───── The data ─────

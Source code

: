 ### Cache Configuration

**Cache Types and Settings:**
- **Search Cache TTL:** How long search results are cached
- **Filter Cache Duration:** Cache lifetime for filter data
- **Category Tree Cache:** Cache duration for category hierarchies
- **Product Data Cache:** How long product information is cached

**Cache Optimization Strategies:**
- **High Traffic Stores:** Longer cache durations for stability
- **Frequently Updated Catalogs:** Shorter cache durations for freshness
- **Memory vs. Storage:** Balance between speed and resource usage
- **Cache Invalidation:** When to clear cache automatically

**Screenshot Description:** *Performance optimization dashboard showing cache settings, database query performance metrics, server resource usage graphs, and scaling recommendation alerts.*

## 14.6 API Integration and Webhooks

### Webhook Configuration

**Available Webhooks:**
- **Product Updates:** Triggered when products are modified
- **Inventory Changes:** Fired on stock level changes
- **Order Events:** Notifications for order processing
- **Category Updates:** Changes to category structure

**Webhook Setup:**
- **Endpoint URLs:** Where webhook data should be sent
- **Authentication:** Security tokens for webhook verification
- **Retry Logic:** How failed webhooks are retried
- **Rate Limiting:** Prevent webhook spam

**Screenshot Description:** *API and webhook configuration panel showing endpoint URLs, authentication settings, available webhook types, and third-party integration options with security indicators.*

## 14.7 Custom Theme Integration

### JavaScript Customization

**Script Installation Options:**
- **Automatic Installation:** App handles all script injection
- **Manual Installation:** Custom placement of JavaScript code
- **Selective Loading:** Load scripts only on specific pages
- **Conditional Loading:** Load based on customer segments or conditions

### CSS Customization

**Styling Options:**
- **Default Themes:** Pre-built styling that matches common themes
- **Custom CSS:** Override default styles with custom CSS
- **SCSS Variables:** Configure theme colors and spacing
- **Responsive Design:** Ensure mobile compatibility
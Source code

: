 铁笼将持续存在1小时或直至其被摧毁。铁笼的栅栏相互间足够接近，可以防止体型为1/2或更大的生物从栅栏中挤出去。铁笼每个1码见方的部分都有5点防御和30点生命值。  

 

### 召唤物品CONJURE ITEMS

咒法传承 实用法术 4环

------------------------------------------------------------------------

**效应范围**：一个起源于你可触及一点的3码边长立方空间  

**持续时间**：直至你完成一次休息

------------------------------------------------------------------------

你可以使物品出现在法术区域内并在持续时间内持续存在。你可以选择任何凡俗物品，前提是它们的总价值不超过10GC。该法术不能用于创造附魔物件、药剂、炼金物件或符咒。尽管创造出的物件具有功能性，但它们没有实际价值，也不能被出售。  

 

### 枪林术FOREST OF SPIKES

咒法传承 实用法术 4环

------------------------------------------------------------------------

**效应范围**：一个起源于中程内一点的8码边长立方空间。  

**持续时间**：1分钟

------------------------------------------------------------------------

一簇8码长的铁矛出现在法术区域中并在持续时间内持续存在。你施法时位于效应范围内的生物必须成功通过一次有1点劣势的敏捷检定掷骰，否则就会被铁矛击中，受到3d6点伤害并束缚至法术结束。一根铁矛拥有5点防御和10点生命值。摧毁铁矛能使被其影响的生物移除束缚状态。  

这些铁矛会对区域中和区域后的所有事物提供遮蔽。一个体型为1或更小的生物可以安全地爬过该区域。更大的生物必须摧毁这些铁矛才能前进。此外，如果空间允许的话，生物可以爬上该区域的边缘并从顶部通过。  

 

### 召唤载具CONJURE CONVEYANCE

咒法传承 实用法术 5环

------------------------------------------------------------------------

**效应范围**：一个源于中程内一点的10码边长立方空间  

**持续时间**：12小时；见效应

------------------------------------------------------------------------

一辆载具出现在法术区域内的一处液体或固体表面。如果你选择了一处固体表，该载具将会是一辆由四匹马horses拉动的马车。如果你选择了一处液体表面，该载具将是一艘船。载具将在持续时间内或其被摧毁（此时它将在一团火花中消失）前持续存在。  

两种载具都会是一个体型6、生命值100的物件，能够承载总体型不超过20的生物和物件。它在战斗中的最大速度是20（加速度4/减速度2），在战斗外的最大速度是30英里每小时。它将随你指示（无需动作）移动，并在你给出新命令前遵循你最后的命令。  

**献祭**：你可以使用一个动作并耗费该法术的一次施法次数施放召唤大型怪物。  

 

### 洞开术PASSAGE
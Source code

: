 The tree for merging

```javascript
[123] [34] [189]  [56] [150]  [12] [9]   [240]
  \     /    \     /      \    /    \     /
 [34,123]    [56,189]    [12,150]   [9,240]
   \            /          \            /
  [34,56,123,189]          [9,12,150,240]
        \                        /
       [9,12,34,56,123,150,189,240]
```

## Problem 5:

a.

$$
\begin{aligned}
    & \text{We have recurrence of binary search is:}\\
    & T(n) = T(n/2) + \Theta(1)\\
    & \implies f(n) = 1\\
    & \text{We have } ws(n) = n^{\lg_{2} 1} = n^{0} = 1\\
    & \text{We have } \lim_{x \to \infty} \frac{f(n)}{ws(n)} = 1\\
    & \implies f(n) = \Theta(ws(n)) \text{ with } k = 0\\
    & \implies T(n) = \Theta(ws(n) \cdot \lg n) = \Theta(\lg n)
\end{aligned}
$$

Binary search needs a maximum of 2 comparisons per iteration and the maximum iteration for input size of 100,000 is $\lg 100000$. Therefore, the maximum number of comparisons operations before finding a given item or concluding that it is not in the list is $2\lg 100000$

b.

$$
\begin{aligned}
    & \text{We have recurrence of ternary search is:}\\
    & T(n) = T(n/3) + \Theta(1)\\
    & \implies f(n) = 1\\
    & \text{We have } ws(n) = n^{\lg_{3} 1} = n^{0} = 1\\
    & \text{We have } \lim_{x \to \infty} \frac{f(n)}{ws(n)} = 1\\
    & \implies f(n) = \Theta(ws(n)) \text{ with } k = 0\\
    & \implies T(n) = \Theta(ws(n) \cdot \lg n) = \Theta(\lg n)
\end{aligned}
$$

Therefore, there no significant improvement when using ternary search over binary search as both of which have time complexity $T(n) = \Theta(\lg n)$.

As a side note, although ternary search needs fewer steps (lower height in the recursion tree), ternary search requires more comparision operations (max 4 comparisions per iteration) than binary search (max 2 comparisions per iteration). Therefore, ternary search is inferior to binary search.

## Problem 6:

─────

> _What needs to be done_
Search the records for the string "Therefore" and, wherever a line contains it, please copy that line.

> _Solution for this exercise_
Binary search needs a maximum of 2 comparisons per iteration and the maximum iteration for input size of 100,000 is $\lg 100000$. Therefore, the maximum number of comparisons operations before finding a given item or concluding that it is not in the list is $2\lg 100000$
Therefore, there no significant improvement when using ternary search over binary search as both of which have time complexity $T(n) = \Theta(\lg n)$.
As a side note, although ternary search needs fewer steps (lower height in the recursion tree), ternary search requires more comparision operations (max 4 comparisions per iteration) than binary search (max 2 comparisions per iteration). Therefore, ternary search is inferior to binary search.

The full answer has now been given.